The mobile Internet has arrived for business. Do you have a strategic plan to take advantage of it? Or does your mobile business app strategy begin and end with a policy for what level of manager gets a BlackBerry and whether the iPhone's allowed?Coca-Cola Enterprises illustrates the difference, as part of InformationWeek's cover story package this week on how companies are bringing business applications to smartphones. The world's largest Coke distributor is giving 400 merchandisers BlackBerrys to use for time keeping, collaboration, and other tasks as they go from store-to-store doing jobs such as setting up displays. The company expects the test will lead to 11,000 merchandisers using smartphones for mobile computing.

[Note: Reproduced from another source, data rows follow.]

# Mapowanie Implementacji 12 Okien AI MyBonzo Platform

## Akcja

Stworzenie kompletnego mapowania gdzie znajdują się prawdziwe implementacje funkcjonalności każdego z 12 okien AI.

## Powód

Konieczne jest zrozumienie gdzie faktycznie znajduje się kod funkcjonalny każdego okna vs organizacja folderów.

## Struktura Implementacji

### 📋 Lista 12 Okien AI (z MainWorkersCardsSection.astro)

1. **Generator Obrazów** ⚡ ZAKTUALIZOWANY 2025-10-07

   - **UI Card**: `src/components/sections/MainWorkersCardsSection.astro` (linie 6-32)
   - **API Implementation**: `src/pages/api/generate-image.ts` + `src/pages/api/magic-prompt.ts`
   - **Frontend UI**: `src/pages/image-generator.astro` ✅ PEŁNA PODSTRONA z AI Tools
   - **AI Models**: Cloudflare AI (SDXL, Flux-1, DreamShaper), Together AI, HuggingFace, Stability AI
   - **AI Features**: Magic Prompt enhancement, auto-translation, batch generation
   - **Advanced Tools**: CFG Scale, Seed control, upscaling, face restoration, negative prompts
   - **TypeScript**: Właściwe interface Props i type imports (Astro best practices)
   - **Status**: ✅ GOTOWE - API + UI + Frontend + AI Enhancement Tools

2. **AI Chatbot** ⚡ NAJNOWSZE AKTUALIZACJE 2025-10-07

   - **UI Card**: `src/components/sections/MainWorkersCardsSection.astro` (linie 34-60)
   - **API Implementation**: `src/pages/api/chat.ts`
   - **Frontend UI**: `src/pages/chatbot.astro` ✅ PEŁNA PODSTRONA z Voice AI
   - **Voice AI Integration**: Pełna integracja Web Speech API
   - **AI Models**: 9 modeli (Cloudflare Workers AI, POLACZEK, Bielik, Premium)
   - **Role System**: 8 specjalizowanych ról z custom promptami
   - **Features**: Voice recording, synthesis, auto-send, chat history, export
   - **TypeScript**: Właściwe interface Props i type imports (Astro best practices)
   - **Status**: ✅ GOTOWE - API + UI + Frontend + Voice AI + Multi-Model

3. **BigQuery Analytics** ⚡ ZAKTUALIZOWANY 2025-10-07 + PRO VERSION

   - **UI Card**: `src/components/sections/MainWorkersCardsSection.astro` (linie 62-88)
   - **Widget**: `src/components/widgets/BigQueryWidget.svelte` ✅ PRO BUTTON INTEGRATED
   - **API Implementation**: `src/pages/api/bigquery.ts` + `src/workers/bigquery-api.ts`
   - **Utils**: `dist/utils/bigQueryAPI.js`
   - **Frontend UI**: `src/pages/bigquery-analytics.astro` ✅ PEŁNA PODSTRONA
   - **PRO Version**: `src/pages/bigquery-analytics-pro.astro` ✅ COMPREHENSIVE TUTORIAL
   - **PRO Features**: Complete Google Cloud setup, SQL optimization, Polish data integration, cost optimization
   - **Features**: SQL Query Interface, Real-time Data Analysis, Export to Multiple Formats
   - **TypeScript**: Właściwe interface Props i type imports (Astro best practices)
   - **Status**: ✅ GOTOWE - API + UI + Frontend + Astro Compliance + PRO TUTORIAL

Even more significant is that Coca-Cola Enterprises went from an ad hoc approach to mobilizing applications to a strategy it intends to use each time it moves software to smartphones:
Gone are the days when it developed a mobile app on a case-by-case basis, choosing a suitable device depending on the particular job. Now the company thinks in terms of "strategic enterprise mobility," says Kevin Flowers, the company's director of enabling technologies. That means building the merchandiser app, or any app, to be device-independent.
The iPhone and App Store get credit for changing people's thinking about smartphones-from mobile messaging to mobile computing. Dow Jones predicts this week's CTIA Wireless trade show will focus on consumer software for mobile devices, unlike in the past when it focused on new hardware.
In businesses, we're seeing the same growing focus on software, with companies pushing more enterprise applications to smartphones. Half of companies are deploying or planning mobile application launches right now, our InformationWeek Analytics research finds. And that's not just mobile e-mail. Of those, a quarter have CRM in widespread use, and more than 40% have it in limited deployment.
CIOs must lead the strategic discussion to make sure this momentum behind mobile enterprise apps carries companies in the right direction. Our cover story this week points out the many trade-offs CIOs face today to get their enterprise apps onto smartphones. That won't keep employees from getting louder and louder in their demands for more tools on their company smartphones.